Sometimes and yes there are such times, we get to a crossroad in life where we have to imperatively make a critical decision. In such times, one or more of those dreaded emotions overtake us, and we feel so frustrated because we just want to be Ok. We just want whatever situation it is to be over, and not being sure of how to proceed nor the outcome, fear creeps in. In such moments, I think if we decide led by that fear, we may make a painful or even bad decision.
Now my story… I have made a decision to use my story as often as I can to illustrate my write ups.
Yesterday was a day like most, I sent my boys off to school. My last son however, has since returning from the Christmas vacation developed the aching habit of leaving school once they close, and going to his dad’s until evening. This will leave me worried and I’ll be making calls sometimes ignored.

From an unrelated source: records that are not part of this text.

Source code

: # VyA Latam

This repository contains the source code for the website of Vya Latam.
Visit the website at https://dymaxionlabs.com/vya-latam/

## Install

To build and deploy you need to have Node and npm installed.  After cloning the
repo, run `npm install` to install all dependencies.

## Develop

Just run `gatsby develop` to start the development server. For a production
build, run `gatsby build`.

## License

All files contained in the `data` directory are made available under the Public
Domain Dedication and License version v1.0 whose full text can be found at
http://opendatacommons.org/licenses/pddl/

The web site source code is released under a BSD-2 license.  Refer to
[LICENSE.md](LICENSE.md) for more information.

Yesterday and even on Wednesday my birthday, he did same. I have been praying over this situation and yesterday it came to my heart to let him go live with his dad if that will make him wander less, make me worry less and keep him safe and stable. We talked and he told me that’s all he wanted.
I talked with a few others especially my mother, and I called his dad. We prayed with his brothers and I took him there. It’s a 15/20 mins walk from my home and he’ll stay in the same school as his brother.
Ah, although none of us shed tears, I wept within. That was another of those emotions, that negative voice trying to convince me am a failure at motherhood. The same kids I fought for and came back home for, can’t stand me blablabla. But this I know deep within, I let him go for him and not for me. My ego can hurt all it wants. My boy is entitled to his own experience. He’ll be Ok by faith.